What your engineers get

Multi-model routing

Claude, GPT, Gemini, Bedrock, and open-source models behind one interface. Engineers pick the right model for each task; you control the spend.

Custom agents per team

Platform, security, data, and each product team build their own agents with their own system prompts, tool permissions, and grounding docs. Share within the org.

RAG on your docs

Upload runbooks, architecture docs, policies, onboarding guides. Agents ground their answers in your actual content — not the public internet.

Audit logging

Every prompt, every response, every tool call logged with user identity. Your security and compliance teams get an auditable trail from day one.

SSO and SCIM

SAML, OIDC, and SCIM user provisioning via your existing identity provider. No separate password store.

Per-user budgets

Rate limits, daily token budgets, and spend dashboards so a runaway loop doesn't cost a fortune.


How we deliver

  1. Discovery (1 week).
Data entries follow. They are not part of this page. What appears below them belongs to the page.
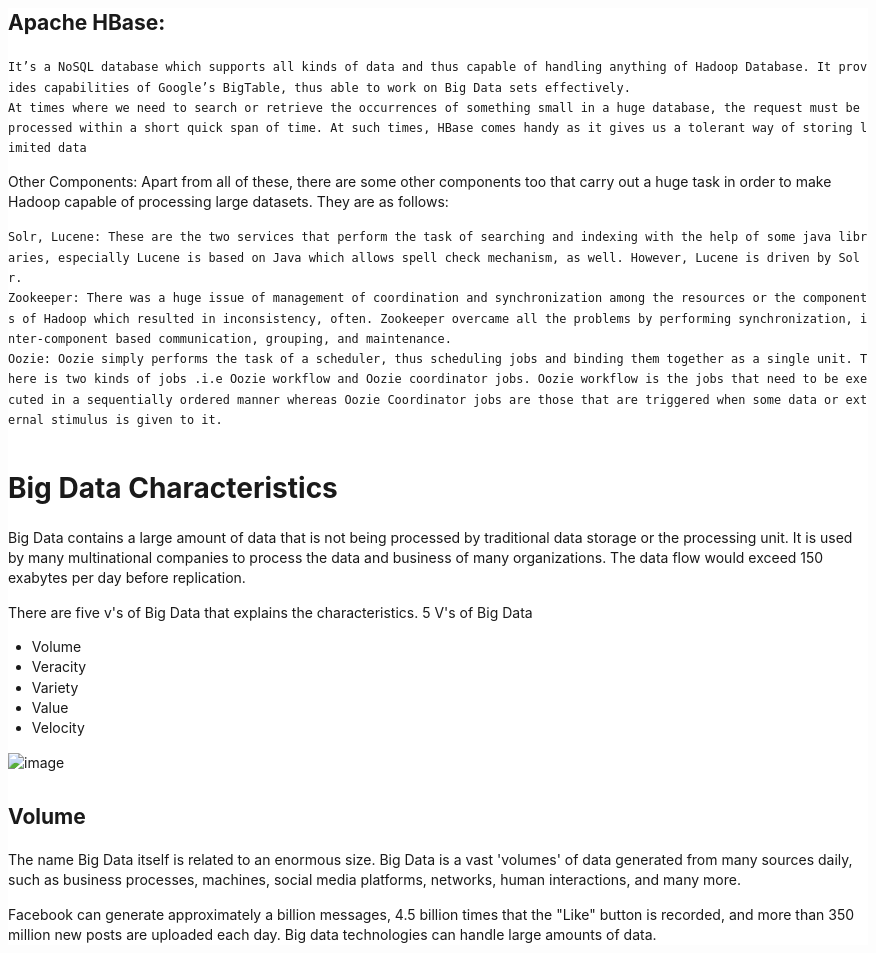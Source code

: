 ## Apache HBase: 
 

    It’s a NoSQL database which supports all kinds of data and thus capable of handling anything of Hadoop Database. It provides capabilities of Google’s BigTable, thus able to work on Big Data sets effectively.
    At times where we need to search or retrieve the occurrences of something small in a huge database, the request must be processed within a short quick span of time. At such times, HBase comes handy as it gives us a tolerant way of storing limited data

Other Components: Apart from all of these, there are some other components too that carry out a huge task in order to make Hadoop capable of processing large datasets. They are as follows: 

 

    Solr, Lucene: These are the two services that perform the task of searching and indexing with the help of some java libraries, especially Lucene is based on Java which allows spell check mechanism, as well. However, Lucene is driven by Solr.
    Zookeeper: There was a huge issue of management of coordination and synchronization among the resources or the components of Hadoop which resulted in inconsistency, often. Zookeeper overcame all the problems by performing synchronization, inter-component based communication, grouping, and maintenance.
    Oozie: Oozie simply performs the task of a scheduler, thus scheduling jobs and binding them together as a single unit. There is two kinds of jobs .i.e Oozie workflow and Oozie coordinator jobs. Oozie workflow is the jobs that need to be executed in a sequentially ordered manner whereas Oozie Coordinator jobs are those that are triggered when some data or external stimulus is given to it.


# Big Data Characteristics

Big Data contains a large amount of data that is not being processed by traditional data storage or the processing unit. It is used by many multinational companies to process the data and business of many organizations. The data flow would exceed 150 exabytes per day before replication.

There are five v's of Big Data that explains the characteristics.
5 V's of Big Data

*    Volume
*    Veracity
*    Variety
*    Value
*    Velocity

![image](https://user-images.githubusercontent.com/52862591/180370302-e11c8bff-0d65-46a9-8ed7-76c9a07efe34.png)

## Volume

The name Big Data itself is related to an enormous size. Big Data is a vast 'volumes' of data generated from many sources daily, such as business processes, machines, social media platforms, networks, human interactions, and many more.

Facebook can generate approximately a billion messages, 4.5 billion times that the "Like" button is recorded, and more than 350 million new posts are uploaded each day. Big data technologies can handle large amounts of data.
We audit your current AI landscape, tool integrations, data sensitivity, SSO and compliance posture, and what your engineers actually need.
  2. Platform build (3–6 weeks). Deploy the branded chat platform in your cloud, wire up the MCPs for your stack, hook SSO and audit logging, seed the first round of team agents.
  3. Enablement (ongoing). Train your engineers and platform team to extend it. You own the thing; we hand it over and stay as a partner.

Built this before. Can build it for you.

Our founder built the reference implementation of this platform at a 200-dev fintech. It's been running in production with every engineer using it daily for months. We know what breaks, what your security team will ask, and what your engineers will secretly want after week two.